As an IP professional, do you eschew business development activities because you don't feel comfortable? After all, you are highly academically trained. You are trained to understand the technical, innovative and creative arts. You understand the legal complexities of this world. You are an expert in your field and provide top tier service and solutions to your clients.
Or maybe you just don't like having to make small talk with a room full of strangers. 👎 Or maybe, like so many others, you prefer to steer clear of public speaking. 😨 If this is the case, 𝒉𝒆𝒓𝒆'𝒔 𝒕𝒉𝒆 𝒕𝒉𝒊𝒏𝒈. Many times throughout your career, you already will have pushed the boundaries of your comfort zone. 💣💥🕳️ For example, maybe you switched careers. I have met very few people who got an advanced education with IP in mind as the end game. I was a design engineer once upon a time and transitioned to IP purely out of happenstance. It was a big change which entailed a move not only to a new employer, but also across the country. Talk about stretching that comfort zone! I know people who were researchers that are now patent professionals. I know others who were account managers that now are responsible for global trademark portfolios. Did you pivot from the world of design, research or academia to IP? How did you manage your sense of comfort during the switch?
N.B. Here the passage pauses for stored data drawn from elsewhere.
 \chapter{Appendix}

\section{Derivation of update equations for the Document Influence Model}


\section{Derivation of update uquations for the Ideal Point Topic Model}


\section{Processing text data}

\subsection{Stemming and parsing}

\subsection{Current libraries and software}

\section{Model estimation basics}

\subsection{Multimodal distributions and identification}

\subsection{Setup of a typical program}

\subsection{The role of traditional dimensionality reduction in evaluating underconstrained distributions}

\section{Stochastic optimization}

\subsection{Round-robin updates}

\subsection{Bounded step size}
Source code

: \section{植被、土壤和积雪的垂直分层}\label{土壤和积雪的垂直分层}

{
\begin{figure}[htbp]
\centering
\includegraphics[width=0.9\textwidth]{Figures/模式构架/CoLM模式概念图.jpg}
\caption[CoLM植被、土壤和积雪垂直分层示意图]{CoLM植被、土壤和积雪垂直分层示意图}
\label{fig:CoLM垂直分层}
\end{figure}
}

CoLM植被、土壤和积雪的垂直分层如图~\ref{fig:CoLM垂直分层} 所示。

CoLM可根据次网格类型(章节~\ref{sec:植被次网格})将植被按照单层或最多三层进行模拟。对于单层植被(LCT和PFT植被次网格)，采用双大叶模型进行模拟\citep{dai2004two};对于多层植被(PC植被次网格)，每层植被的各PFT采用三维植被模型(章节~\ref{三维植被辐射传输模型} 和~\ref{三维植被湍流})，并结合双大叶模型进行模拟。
The IP associate and the limiting power of your comfort zone
The boundary of your comfort zone would have expanded as you learned and trained over time. As you gain more knowledge and experience, your confidence likewise grows, thus enlarging you comfort zone. Handling more complex cases, taking on more responsibility and growing within your role as an IP professional all inherently challenge your sense of comfort. Eventually you complete more and more tasks independently. But is any work product truly ever perfect in your eyes? Two patent applications drafted by different professionals for the same innovation will read completely differently. A re-read of your own work will invariably lead to some changes (possibly to the chagrin of your paralegal!). And further yet, what about the first time you sign off on your own work? It was some time ago, but I still remember the first time I signed PO papers. I was looking at something I would have been 100% confident asking a senior member to sign, but the hesitancy to sign myself was strong - I will reaching beyond my comfort zone.
The funny thing about the boundary of your comfort zone is that the more you stretch it, the larger your actual comfort zone becomes. Any stretch of the boundary is temporary because, in time, it simply adjusts to a new shape.
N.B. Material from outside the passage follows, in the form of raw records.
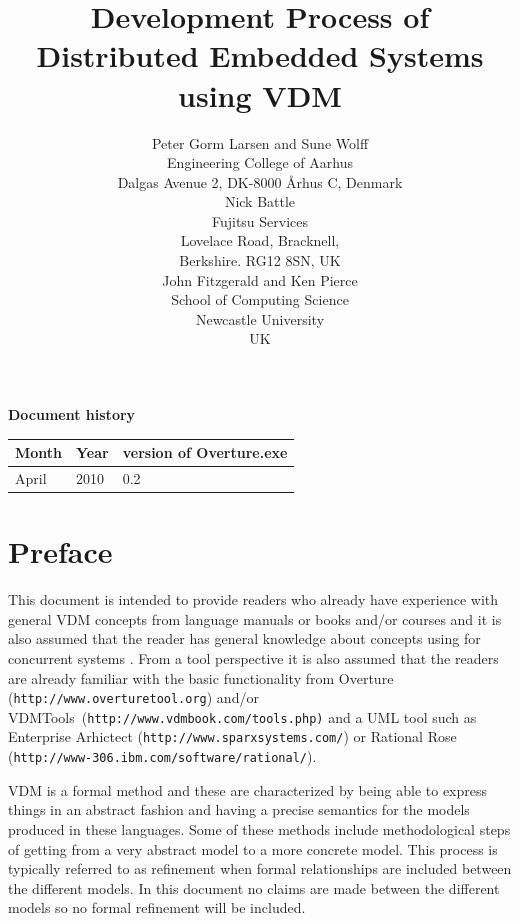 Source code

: \documentclass{overturerepchap}
\newcommand{\VDMTools}{VDMTools}
\newcommand{\url}[1]{\texttt{#1}}
\begin{document}
\title{Development Process of Distributed Embedded Systems using VDM}
\author{Peter Gorm Larsen and Sune Wolff \\ 
Engineering College of Aarhus\\
Dalgas Avenue 2, DK-8000 \AA{}rhus C, Denmark\\[3mm]
Nick Battle\\
Fujitsu Services\\
Lovelace Road, Bracknell, \\
Berkshire. RG12 8SN, UK\\[3mm]
John Fitzgerald and Ken Pierce\\
School of Computing Science\\
Newcastle University\\
UK
}


\maketitle


{\textbf{Document history}}

\begin{tabular}{|l|l|l|}\hline
Month   & Year & version of Overture.exe \\ \hline
April   & 2010 & 0.2   \\ \hline
\end{tabular}

\tableofcontents

\chapter*{Preface}

This document is intended to provide readers who already have
experience with general VDM concepts from language manuals
\cite{LangManPP} or books \cite{Fitzgerald&05} and/or courses and it
is also assumed that the reader has general knowledge about concepts
using for concurrent systems
\cite{Ben-Ari82,Hoare85,Chandy&88,Milner89,Lea99}. From a tool perspective
it is also assumed that the readers are already familiar with the
basic functionality from Overture (\url{http://www.overturetool.org}) 
and/or \VDMTools\
(\url{http://www.vdmbook.com/tools.php)} and a UML tool such as
Enterprise Arhictect (\url{http://www.sparxsystems.com/})
or Rational Rose (\url{http://www-306.ibm.com/software/rational/}).

VDM \cite{Jones90a,Dawes91,Fitzgerald&98} is a formal method
\cite{Craigen&93b,Hinchey&95} and these are characterized by being
able to express things in an abstract fashion and having a precise
semantics for the models produced in these languages.  Some of these
methods include methodological steps of getting from a very abstract
model to a more concrete model. This process is typically referred to
as refinement \cite{Jones90a,Morgan90a,Woodcock&96,Back&98} when formal
relationships are included between the different models. In this
document no claims are made between the different models so no formal
refinement will be included.
\end{document}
Whatever the reason is and wherever your comfort level boundary falls, you have stretched beyond your comfort level before to get to where you are.
So why stop now?
What can you do to challenge your comfort zone?
What about speaking up next time you know you have something to say but are holding back because of imposter syndrome or fear of being wrong? What about considering how you can build autonomy in your practice and build your client base? Don't like public speaking? What about moderating a webinar or hosting a round table instead? Does networking bring back memories of "stranger danger" lessons? Consider a smaller event or a virtual event you can attend from the familiarity of your own space.
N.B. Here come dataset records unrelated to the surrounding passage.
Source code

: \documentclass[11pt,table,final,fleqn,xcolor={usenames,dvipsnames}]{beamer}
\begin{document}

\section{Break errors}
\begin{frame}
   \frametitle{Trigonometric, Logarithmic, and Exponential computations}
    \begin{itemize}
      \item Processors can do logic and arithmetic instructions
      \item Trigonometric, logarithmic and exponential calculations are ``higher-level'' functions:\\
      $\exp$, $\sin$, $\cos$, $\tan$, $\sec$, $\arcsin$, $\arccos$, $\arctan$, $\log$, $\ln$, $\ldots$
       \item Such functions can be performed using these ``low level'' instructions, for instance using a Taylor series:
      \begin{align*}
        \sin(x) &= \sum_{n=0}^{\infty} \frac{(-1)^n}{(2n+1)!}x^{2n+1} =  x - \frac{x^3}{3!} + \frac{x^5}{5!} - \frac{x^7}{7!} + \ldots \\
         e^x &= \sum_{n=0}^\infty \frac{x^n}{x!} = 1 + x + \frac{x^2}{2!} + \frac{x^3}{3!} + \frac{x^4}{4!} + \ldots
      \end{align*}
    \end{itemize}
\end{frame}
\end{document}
You can even “buddy up” with a colleague from a complimentary practice if that will help you push the limits. If you are a patent professional, team up with a trademark colleague. This will not only help provide support for you, but it can also help present a more complete offering of IP services to potential clients.
Business development has changed. There is so much opportunity to get creative and get active in ways that honor your preferences while safely stretching your comfort zone.
Overcoming the fear and hesitancy that may be limiting your business development efforts can help you be more present, more active and more vocal which in turn increases your visibility and access to your desired audience of potential targets.